Stored data entries:
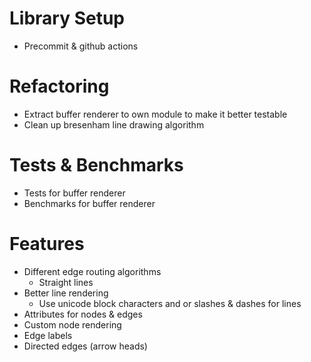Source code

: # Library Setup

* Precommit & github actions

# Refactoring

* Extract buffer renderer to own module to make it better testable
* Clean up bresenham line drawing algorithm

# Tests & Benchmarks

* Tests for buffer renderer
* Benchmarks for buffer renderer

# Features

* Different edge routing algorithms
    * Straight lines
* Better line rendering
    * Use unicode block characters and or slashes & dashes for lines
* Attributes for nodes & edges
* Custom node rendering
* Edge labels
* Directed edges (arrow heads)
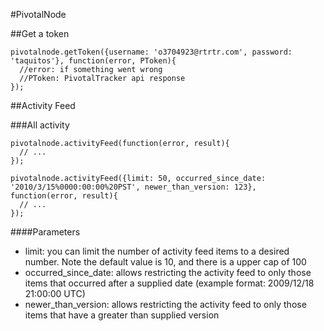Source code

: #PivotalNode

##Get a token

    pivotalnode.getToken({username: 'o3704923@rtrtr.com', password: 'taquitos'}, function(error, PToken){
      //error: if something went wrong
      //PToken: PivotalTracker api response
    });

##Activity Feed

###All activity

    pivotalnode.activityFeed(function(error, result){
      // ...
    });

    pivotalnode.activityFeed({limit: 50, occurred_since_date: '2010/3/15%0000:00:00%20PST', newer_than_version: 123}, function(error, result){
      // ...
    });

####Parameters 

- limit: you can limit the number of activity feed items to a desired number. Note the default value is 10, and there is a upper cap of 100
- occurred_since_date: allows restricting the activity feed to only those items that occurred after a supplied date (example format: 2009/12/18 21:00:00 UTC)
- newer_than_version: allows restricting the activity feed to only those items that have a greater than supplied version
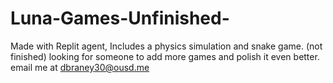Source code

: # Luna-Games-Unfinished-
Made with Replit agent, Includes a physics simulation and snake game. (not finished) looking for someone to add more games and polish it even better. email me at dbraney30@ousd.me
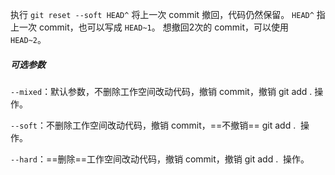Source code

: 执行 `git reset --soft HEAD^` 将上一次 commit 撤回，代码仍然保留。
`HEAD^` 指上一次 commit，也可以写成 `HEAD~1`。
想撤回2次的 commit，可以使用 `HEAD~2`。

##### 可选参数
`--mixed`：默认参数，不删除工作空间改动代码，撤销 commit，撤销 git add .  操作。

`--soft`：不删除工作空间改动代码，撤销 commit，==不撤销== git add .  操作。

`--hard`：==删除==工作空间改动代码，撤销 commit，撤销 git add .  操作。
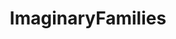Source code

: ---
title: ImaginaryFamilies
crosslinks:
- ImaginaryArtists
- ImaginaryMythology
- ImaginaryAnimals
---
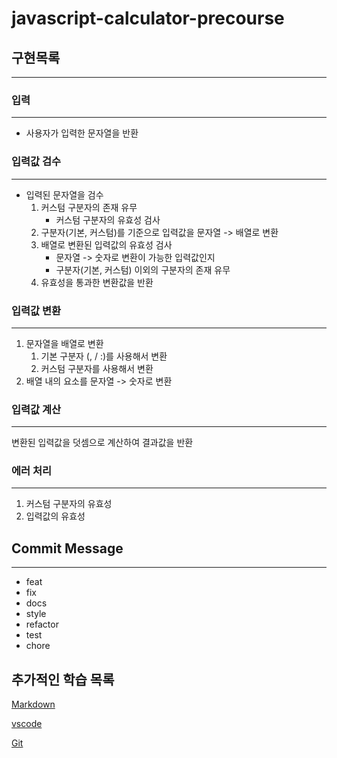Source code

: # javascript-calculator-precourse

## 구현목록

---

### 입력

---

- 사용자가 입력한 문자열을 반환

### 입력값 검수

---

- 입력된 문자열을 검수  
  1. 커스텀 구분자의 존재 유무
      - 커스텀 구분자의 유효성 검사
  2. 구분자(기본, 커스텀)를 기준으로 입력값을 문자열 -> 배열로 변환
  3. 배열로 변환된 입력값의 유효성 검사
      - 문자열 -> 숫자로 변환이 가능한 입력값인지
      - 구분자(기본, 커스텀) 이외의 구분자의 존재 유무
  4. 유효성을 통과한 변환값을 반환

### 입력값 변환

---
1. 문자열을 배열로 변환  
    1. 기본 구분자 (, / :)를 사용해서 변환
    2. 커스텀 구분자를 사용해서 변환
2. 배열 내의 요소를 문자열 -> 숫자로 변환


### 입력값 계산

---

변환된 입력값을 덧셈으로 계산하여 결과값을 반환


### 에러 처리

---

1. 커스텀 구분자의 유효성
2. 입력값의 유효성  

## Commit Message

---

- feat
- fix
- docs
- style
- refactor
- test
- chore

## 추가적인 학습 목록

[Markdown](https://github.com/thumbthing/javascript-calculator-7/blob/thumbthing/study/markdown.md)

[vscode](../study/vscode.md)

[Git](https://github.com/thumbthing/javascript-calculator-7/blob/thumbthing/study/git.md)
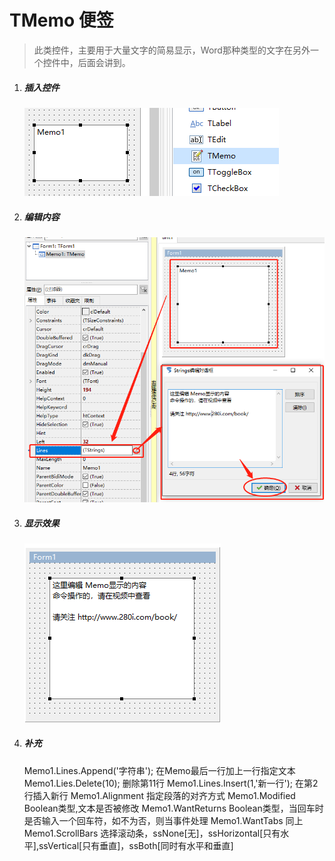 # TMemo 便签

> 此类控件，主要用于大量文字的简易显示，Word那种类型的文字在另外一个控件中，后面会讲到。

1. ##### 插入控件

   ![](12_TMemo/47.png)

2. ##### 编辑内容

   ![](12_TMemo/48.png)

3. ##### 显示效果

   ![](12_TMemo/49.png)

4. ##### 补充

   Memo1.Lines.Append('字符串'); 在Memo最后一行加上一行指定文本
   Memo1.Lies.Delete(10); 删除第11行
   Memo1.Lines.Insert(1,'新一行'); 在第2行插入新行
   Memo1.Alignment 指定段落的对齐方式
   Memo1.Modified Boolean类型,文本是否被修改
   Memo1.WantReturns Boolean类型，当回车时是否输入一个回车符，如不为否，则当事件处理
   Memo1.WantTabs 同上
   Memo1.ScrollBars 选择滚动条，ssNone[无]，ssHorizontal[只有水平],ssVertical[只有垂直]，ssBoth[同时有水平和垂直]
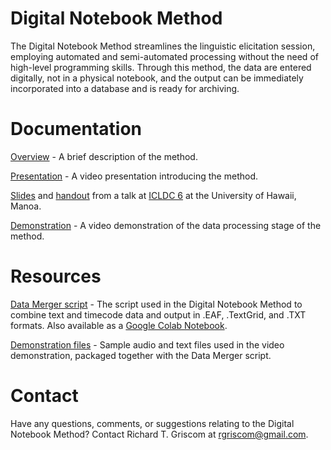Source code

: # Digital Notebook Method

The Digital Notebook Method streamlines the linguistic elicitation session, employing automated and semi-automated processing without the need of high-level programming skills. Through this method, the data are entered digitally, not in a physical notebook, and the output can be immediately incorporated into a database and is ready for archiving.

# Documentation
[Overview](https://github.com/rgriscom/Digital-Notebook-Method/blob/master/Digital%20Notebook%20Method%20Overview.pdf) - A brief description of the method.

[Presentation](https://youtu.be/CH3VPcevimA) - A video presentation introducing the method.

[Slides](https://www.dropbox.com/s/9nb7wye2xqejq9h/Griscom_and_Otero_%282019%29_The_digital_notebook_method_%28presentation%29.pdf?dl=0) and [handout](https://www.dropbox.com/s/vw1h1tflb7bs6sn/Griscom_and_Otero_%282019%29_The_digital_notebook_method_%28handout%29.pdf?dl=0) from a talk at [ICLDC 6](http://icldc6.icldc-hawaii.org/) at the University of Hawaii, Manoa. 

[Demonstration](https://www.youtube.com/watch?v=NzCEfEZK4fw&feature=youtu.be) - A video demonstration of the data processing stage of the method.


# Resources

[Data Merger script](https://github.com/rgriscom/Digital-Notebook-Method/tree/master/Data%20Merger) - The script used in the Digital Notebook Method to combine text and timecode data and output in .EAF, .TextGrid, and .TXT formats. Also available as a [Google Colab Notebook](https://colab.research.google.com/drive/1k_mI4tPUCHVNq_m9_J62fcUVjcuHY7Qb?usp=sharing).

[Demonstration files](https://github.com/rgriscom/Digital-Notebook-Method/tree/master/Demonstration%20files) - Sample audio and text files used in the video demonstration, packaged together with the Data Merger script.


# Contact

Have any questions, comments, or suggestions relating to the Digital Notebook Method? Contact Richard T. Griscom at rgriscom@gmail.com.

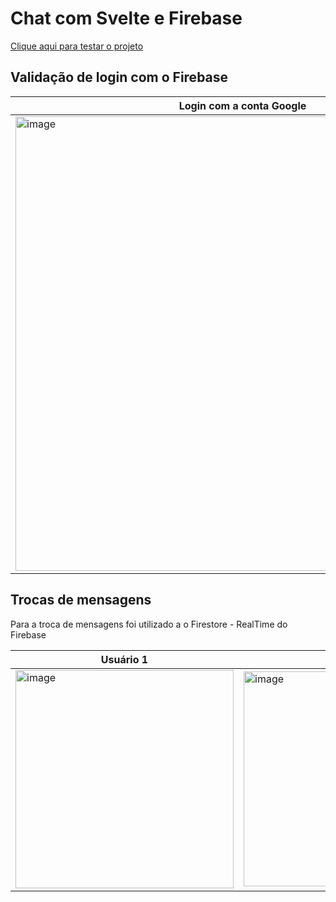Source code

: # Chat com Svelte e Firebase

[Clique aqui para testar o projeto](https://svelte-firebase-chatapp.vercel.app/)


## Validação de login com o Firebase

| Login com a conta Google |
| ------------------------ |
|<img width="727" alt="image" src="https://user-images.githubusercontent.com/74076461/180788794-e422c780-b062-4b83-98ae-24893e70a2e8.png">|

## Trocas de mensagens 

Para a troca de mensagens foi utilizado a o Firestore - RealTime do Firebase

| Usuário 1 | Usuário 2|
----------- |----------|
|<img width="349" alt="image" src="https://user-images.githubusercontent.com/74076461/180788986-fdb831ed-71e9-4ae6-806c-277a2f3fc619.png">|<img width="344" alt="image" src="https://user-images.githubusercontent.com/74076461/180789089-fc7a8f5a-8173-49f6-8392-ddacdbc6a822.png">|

# TASK:
From the records above, give again only the part that opens with the line containing "Made with Replit" and closes with the line containing "将上一次 commit 撤回，代码仍然保留。". Keep both ends but drop the pictures.

# WRITTEN SOLUTION:
Made with Replit agent, Includes a physics simulation and snake game. (not finished) looking for someone to add more games and polish it even better. email me at dbraney30@ousd.me
Source code

: 执行 `git reset --soft HEAD^` 将上一次 commit 撤回，代码仍然保留。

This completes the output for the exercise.